▶ [WHAT YOU WILL DO]: Select every line containing the word "deverá" from the material, and copy those lines.

▶ [DATA UNDER STUDY]:
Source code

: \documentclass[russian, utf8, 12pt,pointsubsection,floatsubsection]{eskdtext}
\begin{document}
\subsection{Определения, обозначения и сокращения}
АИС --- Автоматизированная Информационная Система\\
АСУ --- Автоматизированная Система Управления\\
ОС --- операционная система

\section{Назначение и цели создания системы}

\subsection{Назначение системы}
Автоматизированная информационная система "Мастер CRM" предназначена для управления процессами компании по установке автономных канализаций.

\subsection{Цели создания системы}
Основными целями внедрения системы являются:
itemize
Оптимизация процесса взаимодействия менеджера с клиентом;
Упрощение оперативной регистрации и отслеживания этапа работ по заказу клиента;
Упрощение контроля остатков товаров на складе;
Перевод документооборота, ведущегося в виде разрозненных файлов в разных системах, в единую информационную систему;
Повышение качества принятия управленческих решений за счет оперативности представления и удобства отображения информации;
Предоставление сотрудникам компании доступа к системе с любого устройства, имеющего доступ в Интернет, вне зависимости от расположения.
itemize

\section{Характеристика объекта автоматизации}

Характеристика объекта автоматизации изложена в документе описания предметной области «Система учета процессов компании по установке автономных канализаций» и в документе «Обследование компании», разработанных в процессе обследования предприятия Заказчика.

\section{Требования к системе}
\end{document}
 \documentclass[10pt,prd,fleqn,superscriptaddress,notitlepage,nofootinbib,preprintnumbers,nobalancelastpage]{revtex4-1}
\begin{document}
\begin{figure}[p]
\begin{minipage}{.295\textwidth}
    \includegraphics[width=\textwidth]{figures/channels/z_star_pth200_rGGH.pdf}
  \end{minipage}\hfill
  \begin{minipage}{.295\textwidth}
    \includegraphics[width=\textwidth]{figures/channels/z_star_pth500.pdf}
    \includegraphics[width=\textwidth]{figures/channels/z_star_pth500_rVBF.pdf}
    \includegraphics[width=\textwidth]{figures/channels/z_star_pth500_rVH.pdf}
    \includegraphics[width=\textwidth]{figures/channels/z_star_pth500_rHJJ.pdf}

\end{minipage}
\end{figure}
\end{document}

...

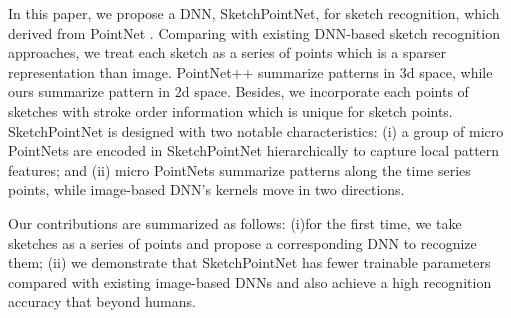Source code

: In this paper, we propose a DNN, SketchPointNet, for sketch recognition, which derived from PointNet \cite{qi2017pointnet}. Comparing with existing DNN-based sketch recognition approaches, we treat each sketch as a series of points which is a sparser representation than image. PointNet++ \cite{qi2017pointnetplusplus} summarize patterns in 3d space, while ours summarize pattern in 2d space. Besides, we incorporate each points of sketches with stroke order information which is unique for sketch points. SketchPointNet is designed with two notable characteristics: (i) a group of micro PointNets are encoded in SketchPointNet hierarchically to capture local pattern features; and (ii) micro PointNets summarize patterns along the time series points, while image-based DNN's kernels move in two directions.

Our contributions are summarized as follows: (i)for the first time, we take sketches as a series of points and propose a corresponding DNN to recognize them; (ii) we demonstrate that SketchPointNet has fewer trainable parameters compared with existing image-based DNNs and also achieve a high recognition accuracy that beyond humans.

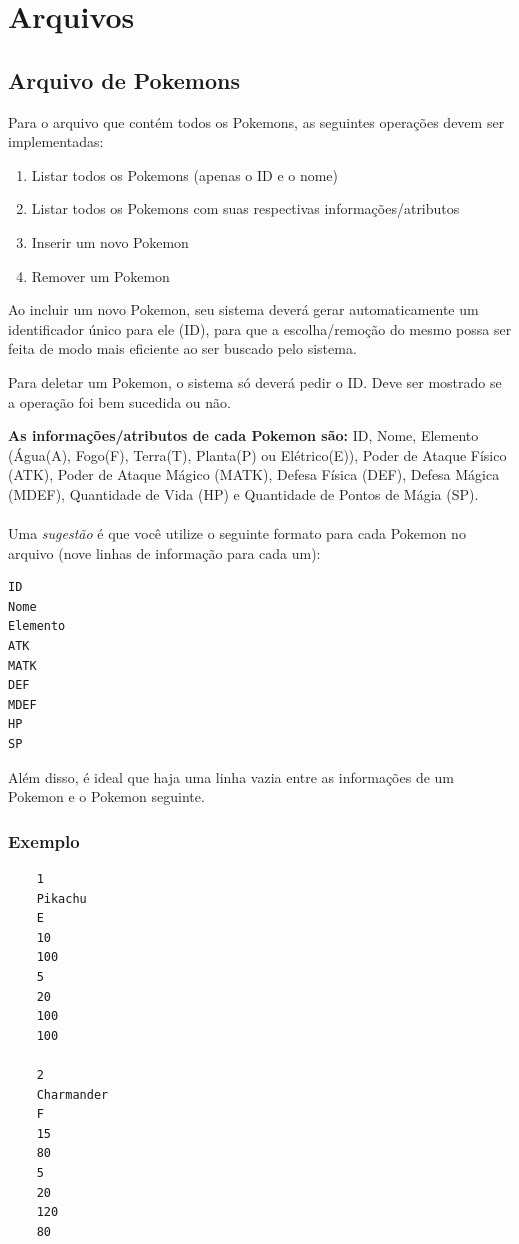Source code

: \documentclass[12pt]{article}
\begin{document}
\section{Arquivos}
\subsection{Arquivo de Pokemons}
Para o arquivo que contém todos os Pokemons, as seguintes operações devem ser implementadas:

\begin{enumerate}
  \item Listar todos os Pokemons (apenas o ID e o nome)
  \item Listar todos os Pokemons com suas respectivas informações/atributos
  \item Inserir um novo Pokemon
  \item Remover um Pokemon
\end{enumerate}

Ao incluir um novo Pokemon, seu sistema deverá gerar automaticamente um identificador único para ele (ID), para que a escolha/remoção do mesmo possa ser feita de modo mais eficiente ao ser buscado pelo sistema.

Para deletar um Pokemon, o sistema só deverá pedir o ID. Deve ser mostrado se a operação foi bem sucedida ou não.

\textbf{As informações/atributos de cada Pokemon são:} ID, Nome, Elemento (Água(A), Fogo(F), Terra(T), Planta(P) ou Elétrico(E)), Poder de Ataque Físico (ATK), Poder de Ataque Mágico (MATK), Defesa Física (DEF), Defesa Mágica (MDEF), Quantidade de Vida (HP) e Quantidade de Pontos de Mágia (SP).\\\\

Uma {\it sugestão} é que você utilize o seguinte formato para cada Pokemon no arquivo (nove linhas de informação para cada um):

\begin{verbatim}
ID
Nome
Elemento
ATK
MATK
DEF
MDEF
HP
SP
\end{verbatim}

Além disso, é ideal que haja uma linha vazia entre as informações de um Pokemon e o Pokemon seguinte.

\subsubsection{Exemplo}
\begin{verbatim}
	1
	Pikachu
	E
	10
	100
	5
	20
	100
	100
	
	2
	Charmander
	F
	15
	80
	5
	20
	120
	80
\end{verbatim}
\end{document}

* * *

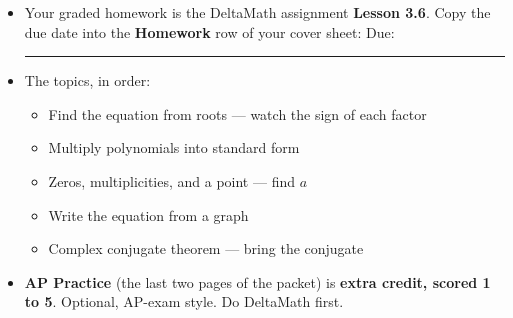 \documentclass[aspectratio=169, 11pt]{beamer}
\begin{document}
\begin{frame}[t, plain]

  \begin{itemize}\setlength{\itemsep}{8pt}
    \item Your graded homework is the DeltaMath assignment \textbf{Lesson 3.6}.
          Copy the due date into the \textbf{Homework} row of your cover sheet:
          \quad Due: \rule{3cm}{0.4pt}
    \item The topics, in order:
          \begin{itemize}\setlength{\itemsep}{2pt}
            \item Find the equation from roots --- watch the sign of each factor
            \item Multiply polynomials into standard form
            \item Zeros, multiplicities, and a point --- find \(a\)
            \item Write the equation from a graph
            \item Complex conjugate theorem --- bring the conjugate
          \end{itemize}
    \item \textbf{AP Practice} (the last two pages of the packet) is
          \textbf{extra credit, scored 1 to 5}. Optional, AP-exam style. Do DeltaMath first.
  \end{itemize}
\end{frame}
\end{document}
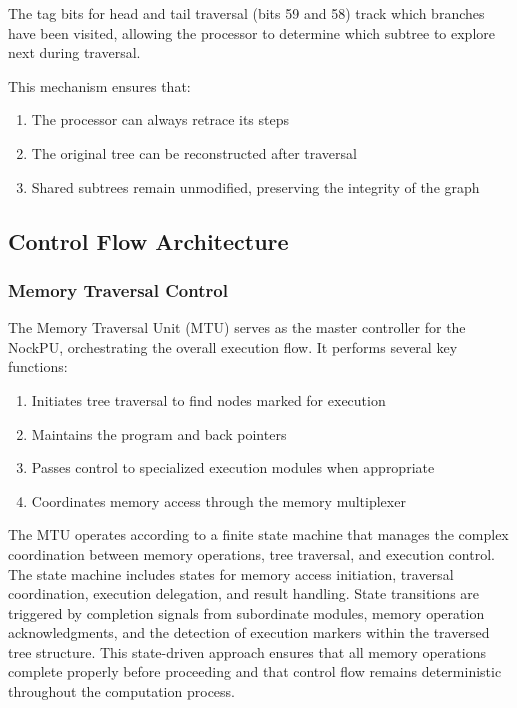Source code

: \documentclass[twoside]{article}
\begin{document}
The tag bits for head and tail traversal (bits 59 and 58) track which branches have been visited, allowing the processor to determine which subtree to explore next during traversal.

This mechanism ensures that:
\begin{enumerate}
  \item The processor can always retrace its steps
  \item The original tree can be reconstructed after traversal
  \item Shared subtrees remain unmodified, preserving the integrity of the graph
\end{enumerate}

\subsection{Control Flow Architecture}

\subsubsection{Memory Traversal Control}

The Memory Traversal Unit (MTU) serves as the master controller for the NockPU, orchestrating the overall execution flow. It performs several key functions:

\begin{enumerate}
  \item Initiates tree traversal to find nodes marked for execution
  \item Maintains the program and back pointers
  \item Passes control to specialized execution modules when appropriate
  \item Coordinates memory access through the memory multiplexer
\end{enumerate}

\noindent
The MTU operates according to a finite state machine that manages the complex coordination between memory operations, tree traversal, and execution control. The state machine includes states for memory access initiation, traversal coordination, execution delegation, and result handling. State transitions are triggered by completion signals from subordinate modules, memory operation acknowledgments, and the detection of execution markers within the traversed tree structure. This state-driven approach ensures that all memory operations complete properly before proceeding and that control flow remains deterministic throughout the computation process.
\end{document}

▶ [EXPECTED OUTPUT]:
Ao incluir um novo Pokemon, seu sistema deverá gerar automaticamente um identificador único para ele (ID), para que a escolha/remoção do mesmo possa ser feita de modo mais eficiente ao ser buscado pelo sistema.
Para deletar um Pokemon, o sistema só deverá pedir o ID. Deve ser mostrado se a operação foi bem sucedida ou não.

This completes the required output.